## Exercise directions
Only one portion of the data is to be written out: from the line bearing "Assume also that $\beta < \gamma + 1$." through the line bearing "Shapiro-Wilks test for". Write it exactly as it appears.

## Source data
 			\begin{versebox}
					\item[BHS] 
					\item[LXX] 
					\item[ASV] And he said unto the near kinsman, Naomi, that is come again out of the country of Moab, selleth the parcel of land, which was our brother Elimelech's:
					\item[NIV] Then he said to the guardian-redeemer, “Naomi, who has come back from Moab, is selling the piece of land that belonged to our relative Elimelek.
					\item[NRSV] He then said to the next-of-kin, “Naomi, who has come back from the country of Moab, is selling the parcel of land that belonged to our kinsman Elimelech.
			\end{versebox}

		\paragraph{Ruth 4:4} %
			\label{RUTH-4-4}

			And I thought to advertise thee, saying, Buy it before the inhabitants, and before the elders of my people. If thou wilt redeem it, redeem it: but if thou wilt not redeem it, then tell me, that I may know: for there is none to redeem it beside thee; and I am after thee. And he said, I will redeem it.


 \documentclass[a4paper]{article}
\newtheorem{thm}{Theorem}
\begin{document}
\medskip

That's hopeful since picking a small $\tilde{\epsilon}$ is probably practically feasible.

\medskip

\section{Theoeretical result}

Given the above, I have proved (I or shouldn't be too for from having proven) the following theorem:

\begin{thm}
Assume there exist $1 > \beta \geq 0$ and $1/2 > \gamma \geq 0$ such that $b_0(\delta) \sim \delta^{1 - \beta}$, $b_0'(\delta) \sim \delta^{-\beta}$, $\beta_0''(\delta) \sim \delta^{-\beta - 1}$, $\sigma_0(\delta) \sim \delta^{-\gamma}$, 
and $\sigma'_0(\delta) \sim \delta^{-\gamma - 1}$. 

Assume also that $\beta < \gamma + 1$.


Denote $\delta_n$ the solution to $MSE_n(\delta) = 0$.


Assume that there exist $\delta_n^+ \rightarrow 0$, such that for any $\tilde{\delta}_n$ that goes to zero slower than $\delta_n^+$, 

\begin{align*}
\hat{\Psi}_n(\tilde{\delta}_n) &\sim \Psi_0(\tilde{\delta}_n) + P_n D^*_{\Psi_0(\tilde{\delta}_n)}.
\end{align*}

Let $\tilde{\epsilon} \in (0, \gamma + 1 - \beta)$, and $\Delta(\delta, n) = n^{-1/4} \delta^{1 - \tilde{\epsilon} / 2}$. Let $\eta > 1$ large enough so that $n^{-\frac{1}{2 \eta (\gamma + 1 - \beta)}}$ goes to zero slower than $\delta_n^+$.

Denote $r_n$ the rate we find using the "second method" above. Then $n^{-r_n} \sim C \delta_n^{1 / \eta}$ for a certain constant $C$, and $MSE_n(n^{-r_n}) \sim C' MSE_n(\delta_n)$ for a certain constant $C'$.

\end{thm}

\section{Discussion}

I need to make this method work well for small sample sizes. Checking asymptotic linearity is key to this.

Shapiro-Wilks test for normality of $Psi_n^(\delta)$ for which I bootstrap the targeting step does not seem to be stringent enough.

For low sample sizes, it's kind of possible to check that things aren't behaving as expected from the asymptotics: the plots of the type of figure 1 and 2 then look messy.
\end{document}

## Result of this exercise
Assume also that $\beta < \gamma + 1$.


Denote $\delta_n$ the solution to $MSE_n(\delta) = 0$.


Assume that there exist $\delta_n^+ \rightarrow 0$, such that for any $\tilde{\delta}_n$ that goes to zero slower than $\delta_n^+$, 

\begin{align*}
\hat{\Psi}_n(\tilde{\delta}_n) &\sim \Psi_0(\tilde{\delta}_n) + P_n D^*_{\Psi_0(\tilde{\delta}_n)}.
\end{align*}

Let $\tilde{\epsilon} \in (0, \gamma + 1 - \beta)$, and $\Delta(\delta, n) = n^{-1/4} \delta^{1 - \tilde{\epsilon} / 2}$. Let $\eta > 1$ large enough so that $n^{-\frac{1}{2 \eta (\gamma + 1 - \beta)}}$ goes to zero slower than $\delta_n^+$.

Denote $r_n$ the rate we find using the "second method" above. Then $n^{-r_n} \sim C \delta_n^{1 / \eta}$ for a certain constant $C$, and $MSE_n(n^{-r_n}) \sim C' MSE_n(\delta_n)$ for a certain constant $C'$.

\end{thm}

\section{Discussion}

I need to make this method work well for small sample sizes. Checking asymptotic linearity is key to this.

Shapiro-Wilks test for normality of $Psi_n^(\delta)$ for which I bootstrap the targeting step does not seem to be stringent enough.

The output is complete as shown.